§ **WORK REQUIRED**: For the string "started", find every matching line in the records and copy it.

---------- STUDY MATERIAL ----------

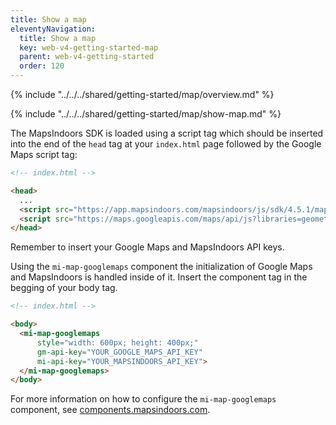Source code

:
```yaml
---
title: Show a map
eleventyNavigation:
  title: Show a map
  key: web-v4-getting-started-map
  parent: web-v4-getting-started
  order: 120
---
```


<!-- Overview -->
{% include "../../../shared/getting-started/map/overview.md" %}

<!-- Set up MapsIndoors -->
{% include "../../../shared/getting-started/map/show-map.md" %}

<mi-tabs>
<mi-tab label="Manually" tab-for="manually"></mi-tab>
<mi-tab label="MapsIndoors Web Components" tab-for="components"></mi-tab>

<mi-tab-panel id="manually">

The MapsIndoors SDK is loaded using a script tag which should be inserted into the end of the `head` tag at your `index.html` page followed by the Google Maps script tag:

```html
<!-- index.html -->

<head>
  ...
  <script src="https://app.mapsindoors.com/mapsindoors/js/sdk/4.5.1/mapsindoors-4.5.1.js.gz?apikey=YOUR_MAPSINDOORS_API_KEY"></script>
  <script src="https://maps.googleapis.com/maps/api/js?libraries=geometry&key=YOUR_GOOGLE_MAPS_API_KEY"></script>
</head>
```

Remember to insert your Google Maps and MapsIndoors API keys.

</mi-tab-panel>

<mi-tab-panel id="components">

Using the `mi-map-googlemaps` component the initialization of Google Maps and MapsIndoors is handled inside of it. Insert the component tag in the begging of your body tag.

```html
<!-- index.html -->

<body>
  <mi-map-googlemaps
      style="width: 600px; height: 400px;"
      gm-api-key="YOUR_GOOGLE_MAPS_API_KEY"
      mi-api-key="YOUR_MAPSINDOORS_API_KEY">
  </mi-map-googlemaps>
</body>
```

For more information on how to configure the `mi-map-googlemaps` component, see [components.mapsindoors.com](https://components.mapsindoors.com/map-googlemaps/).

</mi-tab-panel>
</mi-tabs>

----------

§ **OUTPUT FOR THIS TASK**:
  key: web-v4-getting-started-map
  parent: web-v4-getting-started
{% include "../../../shared/getting-started/map/overview.md" %}
{% include "../../../shared/getting-started/map/show-map.md" %}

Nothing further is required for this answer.